Look for "post" in the listing below. Gather each line that contains it.
++++++++++++++++++++
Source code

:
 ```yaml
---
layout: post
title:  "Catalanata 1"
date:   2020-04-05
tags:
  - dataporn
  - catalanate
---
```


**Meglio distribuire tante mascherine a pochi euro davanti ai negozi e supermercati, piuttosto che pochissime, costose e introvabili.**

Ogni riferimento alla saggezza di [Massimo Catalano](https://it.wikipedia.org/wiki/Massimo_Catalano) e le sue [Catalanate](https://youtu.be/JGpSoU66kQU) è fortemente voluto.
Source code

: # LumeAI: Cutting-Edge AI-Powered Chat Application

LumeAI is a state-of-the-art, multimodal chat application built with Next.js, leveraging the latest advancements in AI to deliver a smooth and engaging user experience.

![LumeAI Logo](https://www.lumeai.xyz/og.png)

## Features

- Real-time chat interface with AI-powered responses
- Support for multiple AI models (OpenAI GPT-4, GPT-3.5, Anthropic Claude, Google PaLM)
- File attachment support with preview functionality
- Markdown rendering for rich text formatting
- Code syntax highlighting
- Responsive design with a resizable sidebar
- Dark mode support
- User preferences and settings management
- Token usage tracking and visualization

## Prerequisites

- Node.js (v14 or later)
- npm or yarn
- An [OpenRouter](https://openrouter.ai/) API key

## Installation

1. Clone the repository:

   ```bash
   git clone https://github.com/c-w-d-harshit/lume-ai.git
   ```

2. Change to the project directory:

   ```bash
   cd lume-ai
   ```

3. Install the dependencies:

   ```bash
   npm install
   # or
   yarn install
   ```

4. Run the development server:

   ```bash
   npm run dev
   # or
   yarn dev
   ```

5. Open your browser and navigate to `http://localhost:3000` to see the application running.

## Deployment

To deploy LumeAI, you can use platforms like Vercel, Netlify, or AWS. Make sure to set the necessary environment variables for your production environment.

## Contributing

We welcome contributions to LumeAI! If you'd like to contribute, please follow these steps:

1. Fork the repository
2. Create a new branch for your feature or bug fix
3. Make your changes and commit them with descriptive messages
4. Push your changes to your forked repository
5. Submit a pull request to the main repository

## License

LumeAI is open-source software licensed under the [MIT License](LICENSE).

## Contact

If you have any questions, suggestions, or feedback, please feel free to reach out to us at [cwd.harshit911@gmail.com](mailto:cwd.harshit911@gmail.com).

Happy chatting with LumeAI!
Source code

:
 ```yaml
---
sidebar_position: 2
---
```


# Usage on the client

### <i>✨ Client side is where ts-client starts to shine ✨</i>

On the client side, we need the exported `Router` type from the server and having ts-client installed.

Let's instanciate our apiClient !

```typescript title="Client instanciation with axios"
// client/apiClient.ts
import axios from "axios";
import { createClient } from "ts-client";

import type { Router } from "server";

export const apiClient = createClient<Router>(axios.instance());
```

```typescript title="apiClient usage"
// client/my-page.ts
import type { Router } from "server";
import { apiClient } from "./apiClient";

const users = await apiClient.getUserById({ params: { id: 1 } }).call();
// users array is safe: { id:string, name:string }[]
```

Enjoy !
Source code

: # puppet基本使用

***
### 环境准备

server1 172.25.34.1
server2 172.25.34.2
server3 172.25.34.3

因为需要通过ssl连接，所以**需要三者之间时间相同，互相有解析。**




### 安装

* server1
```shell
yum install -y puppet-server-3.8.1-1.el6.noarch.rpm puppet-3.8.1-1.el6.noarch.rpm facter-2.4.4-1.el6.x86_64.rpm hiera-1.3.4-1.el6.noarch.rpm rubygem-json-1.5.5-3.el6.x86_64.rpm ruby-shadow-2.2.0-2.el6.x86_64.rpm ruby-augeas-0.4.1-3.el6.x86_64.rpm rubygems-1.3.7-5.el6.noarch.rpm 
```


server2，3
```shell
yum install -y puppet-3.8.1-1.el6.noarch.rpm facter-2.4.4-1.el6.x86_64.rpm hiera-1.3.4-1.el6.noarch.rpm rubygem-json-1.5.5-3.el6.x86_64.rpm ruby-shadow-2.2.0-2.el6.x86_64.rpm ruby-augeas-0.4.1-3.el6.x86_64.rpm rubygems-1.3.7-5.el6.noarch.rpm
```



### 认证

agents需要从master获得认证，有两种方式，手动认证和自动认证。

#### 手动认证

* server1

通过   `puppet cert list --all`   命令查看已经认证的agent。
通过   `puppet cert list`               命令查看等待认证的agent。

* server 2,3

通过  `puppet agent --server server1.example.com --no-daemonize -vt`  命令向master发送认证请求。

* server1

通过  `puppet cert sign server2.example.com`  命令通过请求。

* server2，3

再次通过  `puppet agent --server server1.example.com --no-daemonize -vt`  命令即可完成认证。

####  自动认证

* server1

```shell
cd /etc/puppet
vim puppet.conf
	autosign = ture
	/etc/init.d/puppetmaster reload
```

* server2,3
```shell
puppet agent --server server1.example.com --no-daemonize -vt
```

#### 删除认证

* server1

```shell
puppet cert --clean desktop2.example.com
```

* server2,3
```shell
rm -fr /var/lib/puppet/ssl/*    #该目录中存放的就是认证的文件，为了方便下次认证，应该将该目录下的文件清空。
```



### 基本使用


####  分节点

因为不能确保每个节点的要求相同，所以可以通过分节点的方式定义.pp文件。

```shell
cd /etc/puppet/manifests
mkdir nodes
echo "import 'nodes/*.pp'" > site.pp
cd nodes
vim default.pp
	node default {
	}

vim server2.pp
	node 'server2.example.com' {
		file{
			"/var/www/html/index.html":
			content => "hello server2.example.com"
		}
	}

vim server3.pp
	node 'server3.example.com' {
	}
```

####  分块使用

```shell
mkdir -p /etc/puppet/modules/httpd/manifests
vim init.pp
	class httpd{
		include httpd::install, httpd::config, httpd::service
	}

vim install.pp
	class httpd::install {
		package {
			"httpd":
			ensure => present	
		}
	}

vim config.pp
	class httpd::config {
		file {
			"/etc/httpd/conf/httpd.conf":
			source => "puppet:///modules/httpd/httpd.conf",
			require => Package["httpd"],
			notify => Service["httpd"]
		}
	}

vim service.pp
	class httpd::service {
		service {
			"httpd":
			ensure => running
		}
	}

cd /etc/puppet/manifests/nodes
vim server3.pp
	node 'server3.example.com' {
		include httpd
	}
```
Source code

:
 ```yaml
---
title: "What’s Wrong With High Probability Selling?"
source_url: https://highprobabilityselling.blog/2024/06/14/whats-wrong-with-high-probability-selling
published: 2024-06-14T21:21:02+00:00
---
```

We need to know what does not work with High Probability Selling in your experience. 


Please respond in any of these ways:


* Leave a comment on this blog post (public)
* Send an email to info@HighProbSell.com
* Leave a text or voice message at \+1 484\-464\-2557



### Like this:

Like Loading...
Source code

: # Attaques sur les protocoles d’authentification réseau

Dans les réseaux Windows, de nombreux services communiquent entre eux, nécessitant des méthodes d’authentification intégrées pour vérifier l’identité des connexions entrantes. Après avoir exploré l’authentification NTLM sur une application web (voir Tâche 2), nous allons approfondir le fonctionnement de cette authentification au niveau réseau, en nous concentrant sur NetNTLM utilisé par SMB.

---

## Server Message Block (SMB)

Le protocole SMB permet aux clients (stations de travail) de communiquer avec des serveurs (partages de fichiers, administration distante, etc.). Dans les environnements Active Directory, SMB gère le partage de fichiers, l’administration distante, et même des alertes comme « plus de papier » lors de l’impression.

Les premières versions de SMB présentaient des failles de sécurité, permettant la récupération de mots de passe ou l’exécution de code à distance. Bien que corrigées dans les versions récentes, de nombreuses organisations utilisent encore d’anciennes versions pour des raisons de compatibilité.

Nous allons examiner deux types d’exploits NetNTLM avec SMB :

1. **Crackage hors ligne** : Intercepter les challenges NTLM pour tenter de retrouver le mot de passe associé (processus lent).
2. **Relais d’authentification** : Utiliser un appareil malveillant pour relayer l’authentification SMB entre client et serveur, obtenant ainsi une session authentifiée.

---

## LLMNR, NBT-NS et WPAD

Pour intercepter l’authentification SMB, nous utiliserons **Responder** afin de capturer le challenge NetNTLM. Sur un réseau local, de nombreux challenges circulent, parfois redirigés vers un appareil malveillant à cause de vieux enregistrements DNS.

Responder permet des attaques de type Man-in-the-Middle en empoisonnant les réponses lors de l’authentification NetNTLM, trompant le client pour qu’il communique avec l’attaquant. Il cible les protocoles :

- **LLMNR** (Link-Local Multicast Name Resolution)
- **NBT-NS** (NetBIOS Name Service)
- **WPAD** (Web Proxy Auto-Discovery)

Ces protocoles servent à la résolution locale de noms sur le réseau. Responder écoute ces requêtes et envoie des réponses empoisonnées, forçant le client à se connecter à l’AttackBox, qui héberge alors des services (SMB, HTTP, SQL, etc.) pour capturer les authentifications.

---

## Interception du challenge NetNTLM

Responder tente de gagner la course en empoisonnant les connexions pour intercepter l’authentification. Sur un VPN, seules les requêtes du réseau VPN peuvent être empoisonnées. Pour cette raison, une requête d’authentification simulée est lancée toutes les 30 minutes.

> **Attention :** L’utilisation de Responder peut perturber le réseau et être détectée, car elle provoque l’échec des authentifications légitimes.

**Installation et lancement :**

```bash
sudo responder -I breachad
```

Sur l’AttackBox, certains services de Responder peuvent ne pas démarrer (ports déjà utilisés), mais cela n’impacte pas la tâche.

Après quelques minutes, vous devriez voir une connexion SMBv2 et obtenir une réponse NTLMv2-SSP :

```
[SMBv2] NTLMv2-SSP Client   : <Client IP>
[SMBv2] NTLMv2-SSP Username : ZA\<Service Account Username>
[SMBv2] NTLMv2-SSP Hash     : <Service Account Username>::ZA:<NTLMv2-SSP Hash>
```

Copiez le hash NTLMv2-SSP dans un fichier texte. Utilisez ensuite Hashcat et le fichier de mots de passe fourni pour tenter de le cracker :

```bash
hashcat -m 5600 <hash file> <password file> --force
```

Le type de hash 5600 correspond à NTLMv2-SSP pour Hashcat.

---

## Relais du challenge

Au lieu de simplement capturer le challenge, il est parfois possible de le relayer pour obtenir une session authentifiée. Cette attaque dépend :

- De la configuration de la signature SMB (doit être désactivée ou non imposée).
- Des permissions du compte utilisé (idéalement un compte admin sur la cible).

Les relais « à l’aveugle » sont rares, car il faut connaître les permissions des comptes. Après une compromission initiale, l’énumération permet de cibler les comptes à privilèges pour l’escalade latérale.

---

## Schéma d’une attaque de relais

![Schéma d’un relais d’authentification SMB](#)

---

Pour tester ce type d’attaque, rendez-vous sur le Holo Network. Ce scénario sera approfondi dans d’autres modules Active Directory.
++++++++++++++++++++
■ **ANSWER BOX**
layout: post
* Leave a comment on this blog post (public)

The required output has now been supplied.